# Action item:
Quote the entries word for word. Omit the pictures.
[Supplied material Boundary: Start]
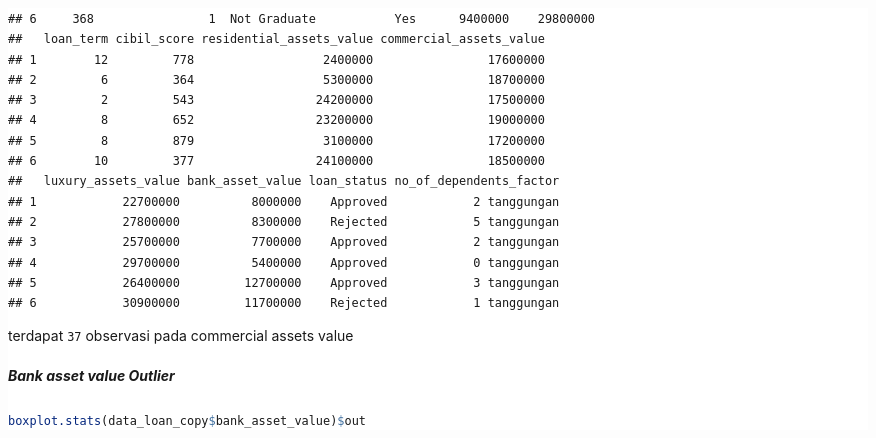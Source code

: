     ## 6     368                1  Not Graduate           Yes      9400000    29800000
    ##   loan_term cibil_score residential_assets_value commercial_assets_value
    ## 1        12         778                  2400000                17600000
    ## 2         6         364                  5300000                18700000
    ## 3         2         543                 24200000                17500000
    ## 4         8         652                 23200000                19000000
    ## 5         8         879                  3100000                17200000
    ## 6        10         377                 24100000                18500000
    ##   luxury_assets_value bank_asset_value loan_status no_of_dependents_factor
    ## 1            22700000          8000000    Approved            2 tanggungan
    ## 2            27800000          8300000    Rejected            5 tanggungan
    ## 3            25700000          7700000    Approved            2 tanggungan
    ## 4            29700000          5400000    Approved            0 tanggungan
    ## 5            26400000         12700000    Approved            3 tanggungan
    ## 6            30900000         11700000    Rejected            1 tanggungan

terdapat `37` observasi pada commercial assets value

##### Bank asset value Outlier

``` r
boxplot.stats(data_loan_copy$bank_asset_value)$out
```
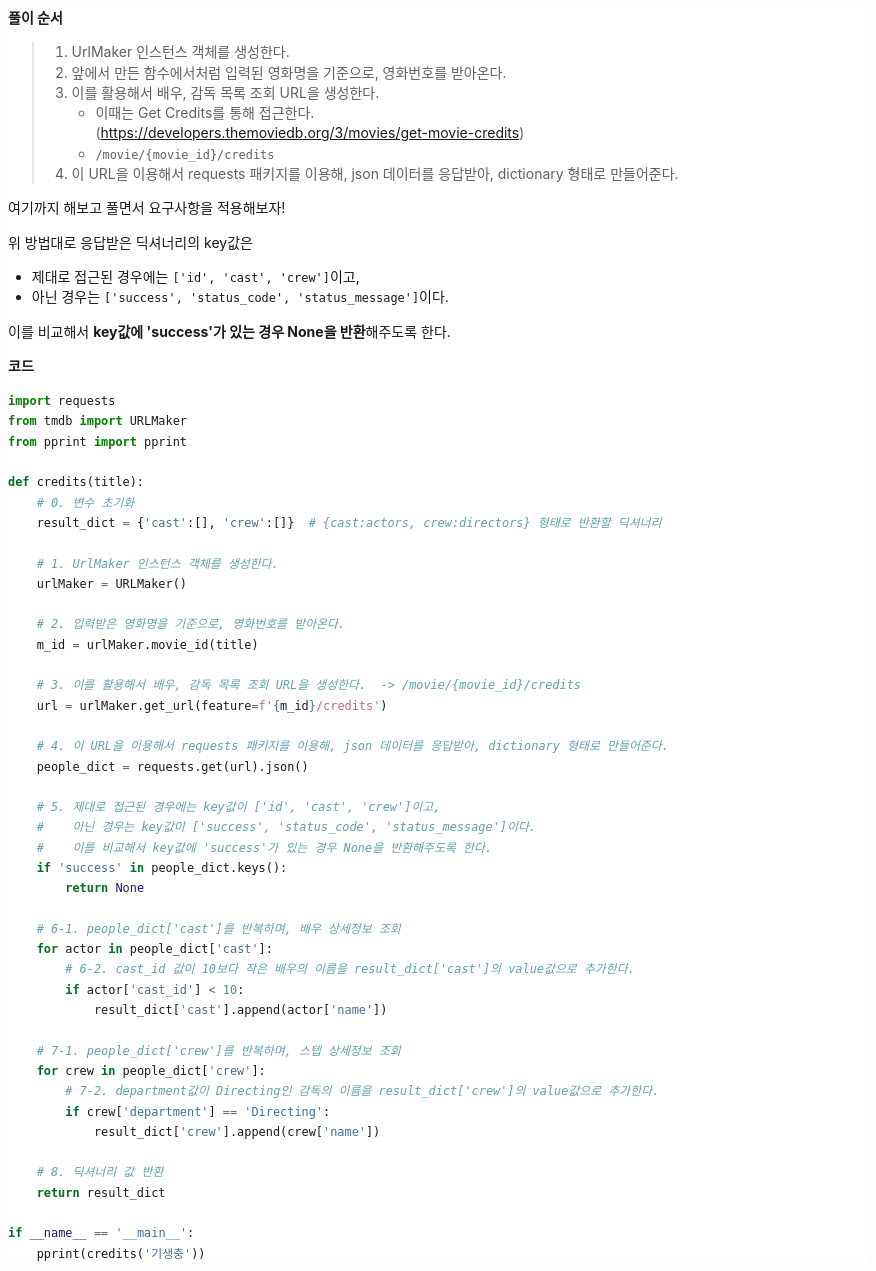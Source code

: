 **풀이 순서**

> 1. UrlMaker 인스턴스 객체를 생성한다.
> 2. 앞에서 만든 함수에서처럼 입력된 영화명을 기준으로, 영화번호를 받아온다.
> 3. 이를 활용해서 배우, 감독 목록 조회 URL을 생성한다.
>    - 이때는 Get Credits를 통해 접근한다.<br>
>      (https://developers.themoviedb.org/3/movies/get-movie-credits)
>    - ``/movie/{movie_id}/credits`` 
> 4. 이 URL을 이용해서 requests 패키지를 이용해, json 데이터를 응답받아, dictionary 형태로 만들어준다.

여기까지 해보고 풀면서 요구사항을 적용해보자!



위 방법대로 응답받은 딕셔너리의 key값은

- 제대로 접근된 경우에는 `['id', 'cast', 'crew']`이고,
- 아닌 경우는 `['success', 'status_code', 'status_message']`이다.

이를 비교해서 **key값에 'success'가 있는 경우 None을 반환**해주도록 한다.



**코드**

```python
import requests
from tmdb import URLMaker
from pprint import pprint

def credits(title):
    # 0. 변수 초기화
    result_dict = {'cast':[], 'crew':[]}  # {cast:actors, crew:directors} 형태로 반환할 딕셔너리

    # 1. UrlMaker 인스턴스 객체를 생성한다.
    urlMaker = URLMaker()

    # 2. 입력받은 영화명을 기준으로, 영화번호를 받아온다.
    m_id = urlMaker.movie_id(title)

    # 3. 이를 활용해서 배우, 감독 목록 조회 URL을 생성한다.  -> /movie/{movie_id}/credits
    url = urlMaker.get_url(feature=f'{m_id}/credits')

    # 4. 이 URL을 이용해서 requests 패키지를 이용해, json 데이터를 응답받아, dictionary 형태로 만들어준다.
    people_dict = requests.get(url).json()

    # 5. 제대로 접근된 경우에는 key값이 ['id', 'cast', 'crew']이고,
    #    아닌 경우는 key값이 ['success', 'status_code', 'status_message']이다. 
    #    이를 비교해서 key값에 'success'가 있는 경우 None을 반환해주도록 한다.
    if 'success' in people_dict.keys():
        return None

    # 6-1. people_dict['cast']를 반복하며, 배우 상세정보 조회
    for actor in people_dict['cast']:
        # 6-2. cast_id 값이 10보다 작은 배우의 이름을 result_dict['cast']의 value값으로 추가한다.
        if actor['cast_id'] < 10:
            result_dict['cast'].append(actor['name'])

    # 7-1. people_dict['crew']를 반복하며, 스텝 상세정보 조회
    for crew in people_dict['crew']:
        # 7-2. department값이 Directing인 감독의 이름을 result_dict['crew']의 value값으로 추가한다.
        if crew['department'] == 'Directing':
            result_dict['crew'].append(crew['name'])

    # 8. 딕셔너리 값 반환
    return result_dict

if __name__ == '__main__':
    pprint(credits('기생충'))
```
[Supplied material Boundary: End]
# Task response:
Source code

:     ## 6     368                1  Not Graduate           Yes      9400000    29800000
    ##   loan_term cibil_score residential_assets_value commercial_assets_value
    ## 1        12         778                  2400000                17600000
    ## 2         6         364                  5300000                18700000
    ## 3         2         543                 24200000                17500000
    ## 4         8         652                 23200000                19000000
    ## 5         8         879                  3100000                17200000
    ## 6        10         377                 24100000                18500000
    ##   luxury_assets_value bank_asset_value loan_status no_of_dependents_factor
    ## 1            22700000          8000000    Approved            2 tanggungan
    ## 2            27800000          8300000    Rejected            5 tanggungan
    ## 3            25700000          7700000    Approved            2 tanggungan
    ## 4            29700000          5400000    Approved            0 tanggungan
    ## 5            26400000         12700000    Approved            3 tanggungan
    ## 6            30900000         11700000    Rejected            1 tanggungan

terdapat `37` observasi pada commercial assets value

##### Bank asset value Outlier

``` r
boxplot.stats(data_loan_copy$bank_asset_value)$out
```
Source code

: **풀이 순서**

> 1. UrlMaker 인스턴스 객체를 생성한다.
> 2. 앞에서 만든 함수에서처럼 입력된 영화명을 기준으로, 영화번호를 받아온다.
> 3. 이를 활용해서 배우, 감독 목록 조회 URL을 생성한다.
>    - 이때는 Get Credits를 통해 접근한다.<br>
>      (https://developers.themoviedb.org/3/movies/get-movie-credits)
>    - ``/movie/{movie_id}/credits`` 
> 4. 이 URL을 이용해서 requests 패키지를 이용해, json 데이터를 응답받아, dictionary 형태로 만들어준다.

여기까지 해보고 풀면서 요구사항을 적용해보자!



위 방법대로 응답받은 딕셔너리의 key값은

- 제대로 접근된 경우에는 `['id', 'cast', 'crew']`이고,
- 아닌 경우는 `['success', 'status_code', 'status_message']`이다.

이를 비교해서 **key값에 'success'가 있는 경우 None을 반환**해주도록 한다.



**코드**

```python
import requests
from tmdb import URLMaker
from pprint import pprint

def credits(title):
    # 0. 변수 초기화
    result_dict = {'cast':[], 'crew':[]}  # {cast:actors, crew:directors} 형태로 반환할 딕셔너리

    # 1. UrlMaker 인스턴스 객체를 생성한다.
    urlMaker = URLMaker()

    # 2. 입력받은 영화명을 기준으로, 영화번호를 받아온다.
    m_id = urlMaker.movie_id(title)

    # 3. 이를 활용해서 배우, 감독 목록 조회 URL을 생성한다.  -> /movie/{movie_id}/credits
    url = urlMaker.get_url(feature=f'{m_id}/credits')

    # 4. 이 URL을 이용해서 requests 패키지를 이용해, json 데이터를 응답받아, dictionary 형태로 만들어준다.
    people_dict = requests.get(url).json()

    # 5. 제대로 접근된 경우에는 key값이 ['id', 'cast', 'crew']이고,
    #    아닌 경우는 key값이 ['success', 'status_code', 'status_message']이다. 
    #    이를 비교해서 key값에 'success'가 있는 경우 None을 반환해주도록 한다.
    if 'success' in people_dict.keys():
        return None

    # 6-1. people_dict['cast']를 반복하며, 배우 상세정보 조회
    for actor in people_dict['cast']:
        # 6-2. cast_id 값이 10보다 작은 배우의 이름을 result_dict['cast']의 value값으로 추가한다.
        if actor['cast_id'] < 10:
            result_dict['cast'].append(actor['name'])

    # 7-1. people_dict['crew']를 반복하며, 스텝 상세정보 조회
    for crew in people_dict['crew']:
        # 7-2. department값이 Directing인 감독의 이름을 result_dict['crew']의 value값으로 추가한다.
        if crew['department'] == 'Directing':
            result_dict['crew'].append(crew['name'])

    # 8. 딕셔너리 값 반환
    return result_dict

if __name__ == '__main__':
    pprint(credits('기생충'))
```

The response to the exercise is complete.